Joe Sherlock, ACSM Copywriter |
Feb.
15, 2023
Antronette (Toni) Yancey, M.D., was born in Kansas City, Kansas, in 1957. She studied biochemistry and molecular biology at Northwestern University before attending Duke University for her M.D. and going on to pursue a long and successful career in public health and public health education. Dr. Yancey received a posthumous ACSM Citation Award in 2014.
In her letter in support of Dr. Yancey’s nomination for the award, ACSM Past President NiCole Keith, wrote, “Dr. Yancey was certainly a luminary whose influence will continue to span decades. She was, to my knowledge, the only African American female physical activity researcher who also was a full professor at her academic institution. She mentored a core group of us to continue to strive for leadership opportunities that would put ourselves in positions to be decision makers to help make the world a better place — just as she did. Her creative inspiration spread through us and beyond us.”
While serving as the director of public health for the city of Richmond, Virginia, Dr. Yancey championed a campaign called Rock! Richmond to encourage physical activity throughout the city. Then as director of chronic disease prevention and health promotion for Los Angeles County, she initiated LA Liftoff, which encouraged overweight and sedentary workers to take a 10-minute exercise break based on low-impact dance. The program later evolved into the concept of “Instant Recess,” which Dr. Yancey ultimately outlined in her 2010 book Instant Recess: Building a Nation 10 Minutes at a Time, focused on the nation’s health and fitness, particularly obesity and sedentary behavior, and the policies she laid out in it have been adopted at least 37 cities. Instant Recess earned Dr. Yancey a number of awards, in particular the 2012 Pioneering Innovation Award from the Centers for Disease Control and Prevention.
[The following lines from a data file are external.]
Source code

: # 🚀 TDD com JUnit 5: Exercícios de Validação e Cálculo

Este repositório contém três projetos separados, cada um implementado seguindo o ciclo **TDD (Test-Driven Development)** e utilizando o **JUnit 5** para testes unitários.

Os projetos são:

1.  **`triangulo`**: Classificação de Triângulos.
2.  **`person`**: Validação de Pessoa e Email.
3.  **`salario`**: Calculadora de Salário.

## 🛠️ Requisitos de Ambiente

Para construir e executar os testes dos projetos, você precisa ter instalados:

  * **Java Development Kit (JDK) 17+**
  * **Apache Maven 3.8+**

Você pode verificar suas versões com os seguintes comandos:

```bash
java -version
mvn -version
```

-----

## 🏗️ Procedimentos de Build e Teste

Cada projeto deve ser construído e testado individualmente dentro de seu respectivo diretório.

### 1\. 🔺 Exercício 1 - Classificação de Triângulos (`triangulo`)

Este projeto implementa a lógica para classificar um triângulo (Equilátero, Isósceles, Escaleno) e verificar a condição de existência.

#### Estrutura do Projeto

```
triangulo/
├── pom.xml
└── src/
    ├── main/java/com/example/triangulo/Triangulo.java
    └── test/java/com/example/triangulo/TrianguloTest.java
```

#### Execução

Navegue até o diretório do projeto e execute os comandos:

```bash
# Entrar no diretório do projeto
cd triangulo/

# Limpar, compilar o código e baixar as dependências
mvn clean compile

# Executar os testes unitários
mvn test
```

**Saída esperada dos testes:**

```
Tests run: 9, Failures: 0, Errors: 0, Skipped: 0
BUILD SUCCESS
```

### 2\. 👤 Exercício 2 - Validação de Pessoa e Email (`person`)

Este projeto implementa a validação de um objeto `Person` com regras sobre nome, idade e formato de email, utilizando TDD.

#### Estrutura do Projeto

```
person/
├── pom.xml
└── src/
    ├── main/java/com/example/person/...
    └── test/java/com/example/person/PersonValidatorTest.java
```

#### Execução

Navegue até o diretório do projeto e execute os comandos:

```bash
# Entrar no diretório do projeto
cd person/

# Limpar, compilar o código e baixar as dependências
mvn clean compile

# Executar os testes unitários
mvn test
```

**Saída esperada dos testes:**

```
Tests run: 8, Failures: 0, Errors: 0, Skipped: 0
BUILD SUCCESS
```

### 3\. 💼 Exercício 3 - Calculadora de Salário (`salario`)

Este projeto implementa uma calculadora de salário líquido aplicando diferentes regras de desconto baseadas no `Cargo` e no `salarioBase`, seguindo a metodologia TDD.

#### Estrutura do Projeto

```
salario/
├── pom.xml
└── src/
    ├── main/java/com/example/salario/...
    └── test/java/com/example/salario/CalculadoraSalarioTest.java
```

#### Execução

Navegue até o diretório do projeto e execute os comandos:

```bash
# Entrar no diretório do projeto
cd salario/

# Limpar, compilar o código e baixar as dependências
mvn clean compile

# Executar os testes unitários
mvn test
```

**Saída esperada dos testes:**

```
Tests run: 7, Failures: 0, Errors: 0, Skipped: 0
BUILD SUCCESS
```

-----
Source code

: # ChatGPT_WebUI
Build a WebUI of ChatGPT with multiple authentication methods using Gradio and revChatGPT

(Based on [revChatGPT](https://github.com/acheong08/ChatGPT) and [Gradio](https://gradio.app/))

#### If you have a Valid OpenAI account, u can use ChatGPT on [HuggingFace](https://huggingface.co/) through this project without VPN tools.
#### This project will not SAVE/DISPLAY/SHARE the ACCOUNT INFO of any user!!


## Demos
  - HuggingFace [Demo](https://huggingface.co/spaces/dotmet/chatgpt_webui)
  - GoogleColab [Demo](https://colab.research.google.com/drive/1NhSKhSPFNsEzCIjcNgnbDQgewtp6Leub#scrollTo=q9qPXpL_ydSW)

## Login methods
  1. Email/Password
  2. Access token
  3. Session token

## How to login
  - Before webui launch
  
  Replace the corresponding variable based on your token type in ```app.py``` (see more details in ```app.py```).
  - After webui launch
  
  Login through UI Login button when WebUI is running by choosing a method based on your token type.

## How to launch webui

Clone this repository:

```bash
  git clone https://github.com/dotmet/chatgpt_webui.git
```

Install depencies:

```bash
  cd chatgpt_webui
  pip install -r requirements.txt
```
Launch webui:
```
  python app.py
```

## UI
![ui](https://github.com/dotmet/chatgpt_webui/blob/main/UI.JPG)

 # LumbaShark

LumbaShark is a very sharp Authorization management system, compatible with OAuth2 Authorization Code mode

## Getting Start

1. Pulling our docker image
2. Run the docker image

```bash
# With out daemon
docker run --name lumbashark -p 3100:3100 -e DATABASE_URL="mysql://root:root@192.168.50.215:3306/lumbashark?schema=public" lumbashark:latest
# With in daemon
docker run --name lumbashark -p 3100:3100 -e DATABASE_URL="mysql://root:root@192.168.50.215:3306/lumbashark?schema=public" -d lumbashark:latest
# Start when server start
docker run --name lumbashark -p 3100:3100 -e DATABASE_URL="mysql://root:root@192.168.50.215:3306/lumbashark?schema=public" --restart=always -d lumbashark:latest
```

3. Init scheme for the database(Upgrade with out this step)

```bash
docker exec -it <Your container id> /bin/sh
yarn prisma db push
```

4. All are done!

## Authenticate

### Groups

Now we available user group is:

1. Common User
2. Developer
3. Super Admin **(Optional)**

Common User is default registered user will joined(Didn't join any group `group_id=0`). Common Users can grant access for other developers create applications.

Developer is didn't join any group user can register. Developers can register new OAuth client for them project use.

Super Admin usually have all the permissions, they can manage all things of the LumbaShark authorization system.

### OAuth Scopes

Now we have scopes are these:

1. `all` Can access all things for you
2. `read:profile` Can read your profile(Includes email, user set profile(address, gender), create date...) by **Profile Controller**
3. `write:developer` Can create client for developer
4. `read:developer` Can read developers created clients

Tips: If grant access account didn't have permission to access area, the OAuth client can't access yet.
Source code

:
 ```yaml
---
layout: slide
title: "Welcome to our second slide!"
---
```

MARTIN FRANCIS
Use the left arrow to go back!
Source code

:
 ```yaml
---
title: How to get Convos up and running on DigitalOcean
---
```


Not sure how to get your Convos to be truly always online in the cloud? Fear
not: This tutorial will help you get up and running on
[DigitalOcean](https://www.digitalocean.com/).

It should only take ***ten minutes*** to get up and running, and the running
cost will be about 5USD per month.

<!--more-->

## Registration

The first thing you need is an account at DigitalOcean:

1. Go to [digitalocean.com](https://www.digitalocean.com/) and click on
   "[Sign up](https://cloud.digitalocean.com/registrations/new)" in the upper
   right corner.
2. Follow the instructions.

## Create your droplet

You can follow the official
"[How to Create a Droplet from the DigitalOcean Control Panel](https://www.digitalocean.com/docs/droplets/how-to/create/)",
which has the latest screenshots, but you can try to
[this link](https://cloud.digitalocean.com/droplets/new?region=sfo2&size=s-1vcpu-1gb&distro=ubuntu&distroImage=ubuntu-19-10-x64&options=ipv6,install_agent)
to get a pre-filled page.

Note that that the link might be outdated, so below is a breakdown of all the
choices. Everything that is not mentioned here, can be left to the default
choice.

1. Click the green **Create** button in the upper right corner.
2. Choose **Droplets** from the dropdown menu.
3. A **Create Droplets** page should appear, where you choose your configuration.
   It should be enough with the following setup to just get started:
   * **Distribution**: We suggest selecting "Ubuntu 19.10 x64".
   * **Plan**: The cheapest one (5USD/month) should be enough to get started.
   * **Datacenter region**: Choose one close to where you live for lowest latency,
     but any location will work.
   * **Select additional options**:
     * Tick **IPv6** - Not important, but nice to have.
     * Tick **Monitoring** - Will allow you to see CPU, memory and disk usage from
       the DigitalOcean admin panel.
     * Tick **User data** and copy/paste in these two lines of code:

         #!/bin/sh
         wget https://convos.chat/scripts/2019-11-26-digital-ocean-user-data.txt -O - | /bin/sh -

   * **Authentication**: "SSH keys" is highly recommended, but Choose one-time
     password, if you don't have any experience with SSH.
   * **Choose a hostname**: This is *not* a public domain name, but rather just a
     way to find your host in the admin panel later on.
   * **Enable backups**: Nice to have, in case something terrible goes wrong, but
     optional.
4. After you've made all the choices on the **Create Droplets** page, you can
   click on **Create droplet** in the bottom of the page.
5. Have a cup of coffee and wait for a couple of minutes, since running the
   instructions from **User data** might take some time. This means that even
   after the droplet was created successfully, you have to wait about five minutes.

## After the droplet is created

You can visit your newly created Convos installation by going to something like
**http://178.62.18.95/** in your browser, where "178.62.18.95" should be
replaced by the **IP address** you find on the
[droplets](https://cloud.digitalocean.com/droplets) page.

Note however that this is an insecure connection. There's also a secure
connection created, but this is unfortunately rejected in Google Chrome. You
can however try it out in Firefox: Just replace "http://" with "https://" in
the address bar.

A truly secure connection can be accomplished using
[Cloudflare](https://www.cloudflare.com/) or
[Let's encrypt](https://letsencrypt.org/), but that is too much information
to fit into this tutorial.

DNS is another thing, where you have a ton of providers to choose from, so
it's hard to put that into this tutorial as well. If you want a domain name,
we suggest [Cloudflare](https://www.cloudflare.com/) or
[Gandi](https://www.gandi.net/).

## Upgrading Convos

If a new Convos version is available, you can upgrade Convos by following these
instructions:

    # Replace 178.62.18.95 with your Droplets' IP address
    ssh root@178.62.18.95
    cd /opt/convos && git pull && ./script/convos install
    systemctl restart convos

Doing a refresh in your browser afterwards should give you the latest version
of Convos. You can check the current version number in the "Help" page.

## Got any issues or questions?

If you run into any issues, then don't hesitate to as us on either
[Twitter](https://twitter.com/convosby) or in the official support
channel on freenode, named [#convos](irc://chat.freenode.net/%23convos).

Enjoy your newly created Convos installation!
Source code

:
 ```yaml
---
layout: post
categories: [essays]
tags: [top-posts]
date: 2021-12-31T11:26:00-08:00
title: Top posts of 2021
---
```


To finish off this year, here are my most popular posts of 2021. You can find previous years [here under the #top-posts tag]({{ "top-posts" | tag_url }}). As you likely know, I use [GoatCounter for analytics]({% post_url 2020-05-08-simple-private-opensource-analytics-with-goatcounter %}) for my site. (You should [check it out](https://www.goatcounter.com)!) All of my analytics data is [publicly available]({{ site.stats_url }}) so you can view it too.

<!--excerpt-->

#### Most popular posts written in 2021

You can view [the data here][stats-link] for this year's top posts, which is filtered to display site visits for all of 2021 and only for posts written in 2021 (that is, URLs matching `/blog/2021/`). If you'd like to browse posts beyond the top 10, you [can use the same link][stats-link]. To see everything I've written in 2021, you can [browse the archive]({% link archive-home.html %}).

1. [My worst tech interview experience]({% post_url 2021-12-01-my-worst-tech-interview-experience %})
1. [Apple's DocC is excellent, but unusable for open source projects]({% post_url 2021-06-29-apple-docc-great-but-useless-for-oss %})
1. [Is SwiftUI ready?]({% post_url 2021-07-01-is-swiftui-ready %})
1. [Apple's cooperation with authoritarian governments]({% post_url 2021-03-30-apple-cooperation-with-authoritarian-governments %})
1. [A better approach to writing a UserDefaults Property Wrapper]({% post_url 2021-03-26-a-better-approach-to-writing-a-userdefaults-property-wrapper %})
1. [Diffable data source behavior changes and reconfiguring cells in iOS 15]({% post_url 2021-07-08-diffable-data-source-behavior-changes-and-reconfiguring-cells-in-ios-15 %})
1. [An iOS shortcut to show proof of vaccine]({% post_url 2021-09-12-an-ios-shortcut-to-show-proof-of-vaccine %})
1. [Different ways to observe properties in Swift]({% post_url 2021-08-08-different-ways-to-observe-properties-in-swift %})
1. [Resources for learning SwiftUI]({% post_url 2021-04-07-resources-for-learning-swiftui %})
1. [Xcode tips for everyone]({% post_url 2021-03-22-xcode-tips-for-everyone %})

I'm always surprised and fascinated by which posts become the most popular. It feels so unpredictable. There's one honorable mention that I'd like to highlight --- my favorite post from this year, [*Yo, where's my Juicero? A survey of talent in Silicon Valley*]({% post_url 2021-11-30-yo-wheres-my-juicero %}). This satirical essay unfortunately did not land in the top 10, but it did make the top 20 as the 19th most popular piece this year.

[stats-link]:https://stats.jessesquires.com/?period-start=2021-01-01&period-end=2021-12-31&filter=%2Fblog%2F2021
Dr. Yancey, a professor in the UCLA Fielding School of Public Health, was a co-founder of the school’s UCLA Kaiser Permanente Center for Health Equity, which promotes social justice and whose mission “focuses on eliminating disparities in incidence, prevalence, mortality and burden of disease experienced by disadvantaged and underserved populations.”
Dr. Yancey’s passions extended far beyond her work, and she lived an interesting and multifaceted life: She was variously a D1 basketball player at Northwestern, a poet and a fashion model. And among other awards, she received a Lifetime Achievement Award from the Association of Black Women Physicians; the California State Assembly 47th District's Woman of the Year honor; an Award for Excellence from the American Public Health Association; a WNBA Los Angeles Sparks Lisa Leslie Inspiring Women Award; a Women Who Dared Award from the California Black Women’s Health Project; a Champions of Health Professions Diversity Award from the California Wellness Foundation; a Joint Health Promotion Award from the California Public Health Association; a Lifetime Achievement Award from the President’s Council on Fitness, Sports and Nutrition; and a Health Education Achievement and Leadership Award from the Henry Ford Health System.
Dr. Yancey passed away in 2013 at the age of 55 after a fight with lung cancer, but her legacy lives on in the communities she served and in the careers and achievements of those she mentored and inspired.